The first excerpts of journalist Michael Wolff’s exposé of President Donald Trump sparked a firestorm. Wolff reported that adviser Steve Bannon regards Donald Trump Jr.’s 2016 Trump Tower meeting with influence peddlers from Moscow and Azerbaijan as “treasonous” and “unpatriotic.” The president responded by blasting Bannon, downplaying Bannon’s role and calling him “Sloppy Steve.” Trump tweeted that Wolff was “a total loser” who had produced “a fake book.” Trump sued to block publication, thus just about guaranteeing bestseller status.
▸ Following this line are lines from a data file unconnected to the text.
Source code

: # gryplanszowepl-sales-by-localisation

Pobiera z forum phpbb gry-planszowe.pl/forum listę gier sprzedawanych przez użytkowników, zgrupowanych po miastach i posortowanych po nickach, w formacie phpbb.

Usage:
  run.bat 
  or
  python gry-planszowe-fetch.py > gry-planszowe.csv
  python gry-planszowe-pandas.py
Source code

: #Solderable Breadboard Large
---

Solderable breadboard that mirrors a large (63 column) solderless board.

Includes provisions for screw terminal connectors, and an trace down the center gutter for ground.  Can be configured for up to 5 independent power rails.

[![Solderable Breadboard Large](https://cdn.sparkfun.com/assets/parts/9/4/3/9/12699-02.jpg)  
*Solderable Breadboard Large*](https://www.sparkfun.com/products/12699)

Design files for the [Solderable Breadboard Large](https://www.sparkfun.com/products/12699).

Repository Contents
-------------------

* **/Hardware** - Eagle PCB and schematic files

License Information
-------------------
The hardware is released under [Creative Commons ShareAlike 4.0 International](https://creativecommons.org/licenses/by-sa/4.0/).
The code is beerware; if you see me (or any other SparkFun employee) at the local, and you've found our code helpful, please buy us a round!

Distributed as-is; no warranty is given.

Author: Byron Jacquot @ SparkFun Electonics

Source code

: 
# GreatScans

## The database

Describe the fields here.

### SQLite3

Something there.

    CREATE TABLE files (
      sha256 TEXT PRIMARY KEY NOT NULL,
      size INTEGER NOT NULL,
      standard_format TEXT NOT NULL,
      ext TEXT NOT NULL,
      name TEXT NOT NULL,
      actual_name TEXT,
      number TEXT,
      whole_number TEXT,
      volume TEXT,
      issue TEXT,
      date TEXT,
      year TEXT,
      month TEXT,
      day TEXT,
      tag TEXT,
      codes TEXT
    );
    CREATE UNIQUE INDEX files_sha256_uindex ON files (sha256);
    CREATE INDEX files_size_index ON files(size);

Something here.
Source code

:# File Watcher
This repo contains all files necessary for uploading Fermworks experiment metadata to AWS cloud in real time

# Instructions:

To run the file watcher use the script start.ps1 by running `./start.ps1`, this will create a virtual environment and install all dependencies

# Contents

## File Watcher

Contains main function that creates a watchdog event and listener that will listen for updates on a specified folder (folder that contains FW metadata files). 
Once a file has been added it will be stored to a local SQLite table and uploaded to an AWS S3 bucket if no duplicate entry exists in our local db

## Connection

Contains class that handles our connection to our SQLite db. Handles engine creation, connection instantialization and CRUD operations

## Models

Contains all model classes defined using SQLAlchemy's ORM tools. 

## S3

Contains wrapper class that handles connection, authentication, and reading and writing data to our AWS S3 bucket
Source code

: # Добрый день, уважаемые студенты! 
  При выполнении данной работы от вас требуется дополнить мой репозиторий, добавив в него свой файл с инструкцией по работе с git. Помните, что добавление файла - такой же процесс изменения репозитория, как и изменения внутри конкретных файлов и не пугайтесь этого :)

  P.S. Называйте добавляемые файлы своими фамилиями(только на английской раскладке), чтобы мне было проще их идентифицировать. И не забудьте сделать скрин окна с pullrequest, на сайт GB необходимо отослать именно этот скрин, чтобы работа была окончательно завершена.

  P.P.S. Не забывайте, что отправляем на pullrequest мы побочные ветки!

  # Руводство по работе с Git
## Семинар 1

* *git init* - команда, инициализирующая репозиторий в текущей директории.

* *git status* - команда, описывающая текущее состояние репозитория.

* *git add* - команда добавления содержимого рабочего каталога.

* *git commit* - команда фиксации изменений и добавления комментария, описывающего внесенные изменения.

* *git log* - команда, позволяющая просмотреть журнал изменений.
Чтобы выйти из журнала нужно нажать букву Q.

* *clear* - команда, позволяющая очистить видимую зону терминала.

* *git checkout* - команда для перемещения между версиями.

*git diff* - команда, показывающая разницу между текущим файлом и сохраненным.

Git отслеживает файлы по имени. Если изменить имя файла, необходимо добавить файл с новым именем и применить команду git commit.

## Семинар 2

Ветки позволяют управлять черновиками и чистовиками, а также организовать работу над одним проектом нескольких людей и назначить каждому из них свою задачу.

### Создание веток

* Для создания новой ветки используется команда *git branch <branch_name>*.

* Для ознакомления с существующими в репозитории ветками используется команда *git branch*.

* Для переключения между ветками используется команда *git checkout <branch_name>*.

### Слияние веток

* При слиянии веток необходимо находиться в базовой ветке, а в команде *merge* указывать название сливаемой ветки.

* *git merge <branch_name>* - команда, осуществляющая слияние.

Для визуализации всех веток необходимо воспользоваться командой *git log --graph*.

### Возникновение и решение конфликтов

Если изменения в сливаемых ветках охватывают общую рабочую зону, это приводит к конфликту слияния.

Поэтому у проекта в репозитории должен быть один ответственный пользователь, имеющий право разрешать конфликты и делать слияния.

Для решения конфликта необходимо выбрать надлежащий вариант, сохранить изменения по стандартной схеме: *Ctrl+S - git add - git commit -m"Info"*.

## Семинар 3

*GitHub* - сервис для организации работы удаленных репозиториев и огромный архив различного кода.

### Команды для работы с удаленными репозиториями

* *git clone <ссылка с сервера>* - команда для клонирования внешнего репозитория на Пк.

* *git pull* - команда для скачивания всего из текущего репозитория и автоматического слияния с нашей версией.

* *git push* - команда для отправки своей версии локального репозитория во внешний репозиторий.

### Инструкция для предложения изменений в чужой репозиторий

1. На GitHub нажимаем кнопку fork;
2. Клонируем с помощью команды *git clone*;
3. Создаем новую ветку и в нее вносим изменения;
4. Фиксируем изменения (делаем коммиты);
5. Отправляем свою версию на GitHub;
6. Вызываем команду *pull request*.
This is a juicy read, but surprisingly unsurprising. Anyone paying attention knows Wolff’s broad points: Trump is narcissistic, impulsive and uninterested in governance and legislation. His advisers are chosen from among the few people willing to tolerate his quirks. Wolff offers intriguing detail about West Wing infighting, primarily between Bannon and Ivanka Trump and her husband, Jared Kushner. Wolff believes that Trump’s private and public personae are identical. If you’ve read Trump’s tweets and viewed his speeches, you’ve delved as deep as the man goes.
Wolff spent time with Trump in the months before and after his election. After the book’s publication, Trump insisted that he’d never granted Wolff an interview and had rejected his requests. Wolff reports that he “took up something like a semi-permanent seat on a couch in the West Wing.” He describes the Trump White House as freewheeling. No one ever officially granted Wolff access, and nobody ever ordered him to leave. The fact that Wolff gained sustained access underscores his point about the amateurish nature of Trump’s operation at the time.
About the Author
Michael Wolff has received numerous awards for his writing, including two National Magazine Awards. His previous books include Burn Rate and Television Is the New Television.